From your original post OP it sounds like your family is quite full on with present giving if aunts, cousins, grandparents etc are all in the mix. That's a lot of people who from my own experience usually stop present giving once the child reaches adulthood.

If you speak with him you might find he doesn't want to receive any presents.

However, saying all that I think it's a bit poor not to buy something for your parents.

Fairyliz · 19/10/2023 12:54

@BloodyHellKen
If you read all of the ops posts he is very quick to suggest presents people can buy him including £100 jackets!

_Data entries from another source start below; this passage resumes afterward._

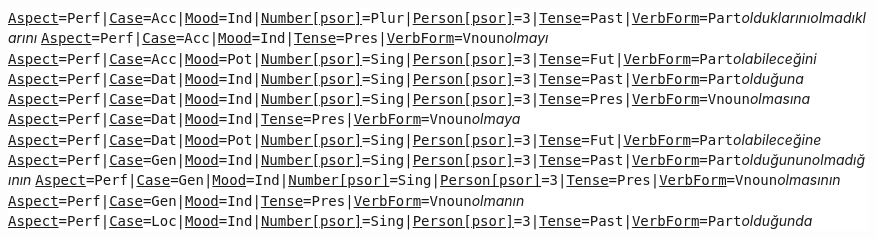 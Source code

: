   <tr><td><tt><tt><a href="tr_imst-feat-Aspect.html">Aspect</a></tt><tt>=Perf</tt>|<tt><a href="tr_imst-feat-Case.html">Case</a></tt><tt>=Acc</tt>|<tt><a href="tr_imst-feat-Mood.html">Mood</a></tt><tt>=Ind</tt>|<tt><a href="tr_imst-feat-Number-psor.html">Number[psor]</a></tt><tt>=Plur</tt>|<tt><a href="tr_imst-feat-Person-psor.html">Person[psor]</a></tt><tt>=3</tt>|<tt><a href="tr_imst-feat-Tense.html">Tense</a></tt><tt>=Past</tt>|<tt><a href="tr_imst-feat-VerbForm.html">VerbForm</a></tt><tt>=Part</tt></tt></td><td><em>olduklarını</em></td><td><em>olmadıklarını</em></td></tr>
  <tr><td><tt><tt><a href="tr_imst-feat-Aspect.html">Aspect</a></tt><tt>=Perf</tt>|<tt><a href="tr_imst-feat-Case.html">Case</a></tt><tt>=Acc</tt>|<tt><a href="tr_imst-feat-Mood.html">Mood</a></tt><tt>=Ind</tt>|<tt><a href="tr_imst-feat-Tense.html">Tense</a></tt><tt>=Pres</tt>|<tt><a href="tr_imst-feat-VerbForm.html">VerbForm</a></tt><tt>=Vnoun</tt></tt></td><td><em>olmayı</em></td><td></td></tr>
  <tr><td><tt><tt><a href="tr_imst-feat-Aspect.html">Aspect</a></tt><tt>=Perf</tt>|<tt><a href="tr_imst-feat-Case.html">Case</a></tt><tt>=Acc</tt>|<tt><a href="tr_imst-feat-Mood.html">Mood</a></tt><tt>=Pot</tt>|<tt><a href="tr_imst-feat-Number-psor.html">Number[psor]</a></tt><tt>=Sing</tt>|<tt><a href="tr_imst-feat-Person-psor.html">Person[psor]</a></tt><tt>=3</tt>|<tt><a href="tr_imst-feat-Tense.html">Tense</a></tt><tt>=Fut</tt>|<tt><a href="tr_imst-feat-VerbForm.html">VerbForm</a></tt><tt>=Part</tt></tt></td><td><em>olabileceğini</em></td><td></td></tr>
  <tr><td><tt><tt><a href="tr_imst-feat-Aspect.html">Aspect</a></tt><tt>=Perf</tt>|<tt><a href="tr_imst-feat-Case.html">Case</a></tt><tt>=Dat</tt>|<tt><a href="tr_imst-feat-Mood.html">Mood</a></tt><tt>=Ind</tt>|<tt><a href="tr_imst-feat-Number-psor.html">Number[psor]</a></tt><tt>=Sing</tt>|<tt><a href="tr_imst-feat-Person-psor.html">Person[psor]</a></tt><tt>=3</tt>|<tt><a href="tr_imst-feat-Tense.html">Tense</a></tt><tt>=Past</tt>|<tt><a href="tr_imst-feat-VerbForm.html">VerbForm</a></tt><tt>=Part</tt></tt></td><td><em>olduğuna</em></td><td></td></tr>
  <tr><td><tt><tt><a href="tr_imst-feat-Aspect.html">Aspect</a></tt><tt>=Perf</tt>|<tt><a href="tr_imst-feat-Case.html">Case</a></tt><tt>=Dat</tt>|<tt><a href="tr_imst-feat-Mood.html">Mood</a></tt><tt>=Ind</tt>|<tt><a href="tr_imst-feat-Number-psor.html">Number[psor]</a></tt><tt>=Sing</tt>|<tt><a href="tr_imst-feat-Person-psor.html">Person[psor]</a></tt><tt>=3</tt>|<tt><a href="tr_imst-feat-Tense.html">Tense</a></tt><tt>=Pres</tt>|<tt><a href="tr_imst-feat-VerbForm.html">VerbForm</a></tt><tt>=Vnoun</tt></tt></td><td><em>olmasına</em></td><td></td></tr>
  <tr><td><tt><tt><a href="tr_imst-feat-Aspect.html">Aspect</a></tt><tt>=Perf</tt>|<tt><a href="tr_imst-feat-Case.html">Case</a></tt><tt>=Dat</tt>|<tt><a href="tr_imst-feat-Mood.html">Mood</a></tt><tt>=Ind</tt>|<tt><a href="tr_imst-feat-Tense.html">Tense</a></tt><tt>=Pres</tt>|<tt><a href="tr_imst-feat-VerbForm.html">VerbForm</a></tt><tt>=Vnoun</tt></tt></td><td><em>olmaya</em></td><td></td></tr>
  <tr><td><tt><tt><a href="tr_imst-feat-Aspect.html">Aspect</a></tt><tt>=Perf</tt>|<tt><a href="tr_imst-feat-Case.html">Case</a></tt><tt>=Dat</tt>|<tt><a href="tr_imst-feat-Mood.html">Mood</a></tt><tt>=Pot</tt>|<tt><a href="tr_imst-feat-Number-psor.html">Number[psor]</a></tt><tt>=Sing</tt>|<tt><a href="tr_imst-feat-Person-psor.html">Person[psor]</a></tt><tt>=3</tt>|<tt><a href="tr_imst-feat-Tense.html">Tense</a></tt><tt>=Fut</tt>|<tt><a href="tr_imst-feat-VerbForm.html">VerbForm</a></tt><tt>=Part</tt></tt></td><td><em>olabileceğine</em></td><td></td></tr>
  <tr><td><tt><tt><a href="tr_imst-feat-Aspect.html">Aspect</a></tt><tt>=Perf</tt>|<tt><a href="tr_imst-feat-Case.html">Case</a></tt><tt>=Gen</tt>|<tt><a href="tr_imst-feat-Mood.html">Mood</a></tt><tt>=Ind</tt>|<tt><a href="tr_imst-feat-Number-psor.html">Number[psor]</a></tt><tt>=Sing</tt>|<tt><a href="tr_imst-feat-Person-psor.html">Person[psor]</a></tt><tt>=3</tt>|<tt><a href="tr_imst-feat-Tense.html">Tense</a></tt><tt>=Past</tt>|<tt><a href="tr_imst-feat-VerbForm.html">VerbForm</a></tt><tt>=Part</tt></tt></td><td><em>olduğunun</em></td><td><em>olmadığının</em></td></tr>
  <tr><td><tt><tt><a href="tr_imst-feat-Aspect.html">Aspect</a></tt><tt>=Perf</tt>|<tt><a href="tr_imst-feat-Case.html">Case</a></tt><tt>=Gen</tt>|<tt><a href="tr_imst-feat-Mood.html">Mood</a></tt><tt>=Ind</tt>|<tt><a href="tr_imst-feat-Number-psor.html">Number[psor]</a></tt><tt>=Sing</tt>|<tt><a href="tr_imst-feat-Person-psor.html">Person[psor]</a></tt><tt>=3</tt>|<tt><a href="tr_imst-feat-Tense.html">Tense</a></tt><tt>=Pres</tt>|<tt><a href="tr_imst-feat-VerbForm.html">VerbForm</a></tt><tt>=Vnoun</tt></tt></td><td><em>olmasının</em></td><td></td></tr>
  <tr><td><tt><tt><a href="tr_imst-feat-Aspect.html">Aspect</a></tt><tt>=Perf</tt>|<tt><a href="tr_imst-feat-Case.html">Case</a></tt><tt>=Gen</tt>|<tt><a href="tr_imst-feat-Mood.html">Mood</a></tt><tt>=Ind</tt>|<tt><a href="tr_imst-feat-Tense.html">Tense</a></tt><tt>=Pres</tt>|<tt><a href="tr_imst-feat-VerbForm.html">VerbForm</a></tt><tt>=Vnoun</tt></tt></td><td><em>olmanın</em></td><td></td></tr>
  <tr><td><tt><tt><a href="tr_imst-feat-Aspect.html">Aspect</a></tt><tt>=Perf</tt>|<tt><a href="tr_imst-feat-Case.html">Case</a></tt><tt>=Loc</tt>|<tt><a href="tr_imst-feat-Mood.html">Mood</a></tt><tt>=Ind</tt>|<tt><a href="tr_imst-feat-Number-psor.html">Number[psor]</a></tt><tt>=Sing</tt>|<tt><a href="tr_imst-feat-Person-psor.html">Person[psor]</a></tt><tt>=3</tt>|<tt><a href="tr_imst-feat-Tense.html">Tense</a></tt><tt>=Past</tt>|<tt><a href="tr_imst-feat-VerbForm.html">VerbForm</a></tt><tt>=Part</tt></tt></td><td><em>olduğunda</em></td><td></td></tr>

Dontworkmondays · 19/10/2023 12:54

BloodyHellKen · 19/10/2023 12:50

I'm going to go out on a limb here and suggest that maybe your son just isn't into gifts/stuff that much. I'm not crazy about receiving things I didn't ask for - it's just extra stuff to deal with. I am that person who would rather not receive the present. My brother and I never by gifts for each other or each others families and never have. My sister and I do, but only because she instigates it. I'd rather she didn't tbh. Grand parents all no longer around but aunts, cousins etc no way would I buy them gifts or expect anything in return.

From your original post OP it sounds like your family is quite full on with present giving if aunts, cousins, grandparents etc are all in the mix. That's a lot of people who from my own experience usually stop present giving once the child reaches adulthood.

If you speak with him you might find he doesn't want to receive any presents.

However, saying all that I think it's a bit poor not to buy something for your parents.

Exactly this. ^
I would feel exactly the same with all the unnecessary presents.

Ramalangadingdong · 19/10/2023 12:58

determinedtomakethiswork · 18/10/2023 08:52

But why would you do that? He doesn't even buy some children a present! He really doesn't deserve one.

I don’t want to allow his behaviour to affect mine. I believe in giving presents. Apart from the presents thing he is a good person.

Greenpolkadot · 19/10/2023 13:00

Id stop all the present lark with him and tell your daughters to do the same,,
Obviously he will receive gifts from Aunts etc,,,but when he's opened those he will be wondering where the rest of his gifts are,
Or if you really cant bare to leave him out,,,buy him a Toblerone or something else small.
And be ready with your answer when he asks

Shinyandnew1 · 19/10/2023 13:00

He certainly expects presents as he'll suggest things he'd like or come to the shops with me or his Gran to choose and try on a jacket or something so quite happy for my mum to fork £100 pounds and get a kiss on the cheek in return.

You should have said something then.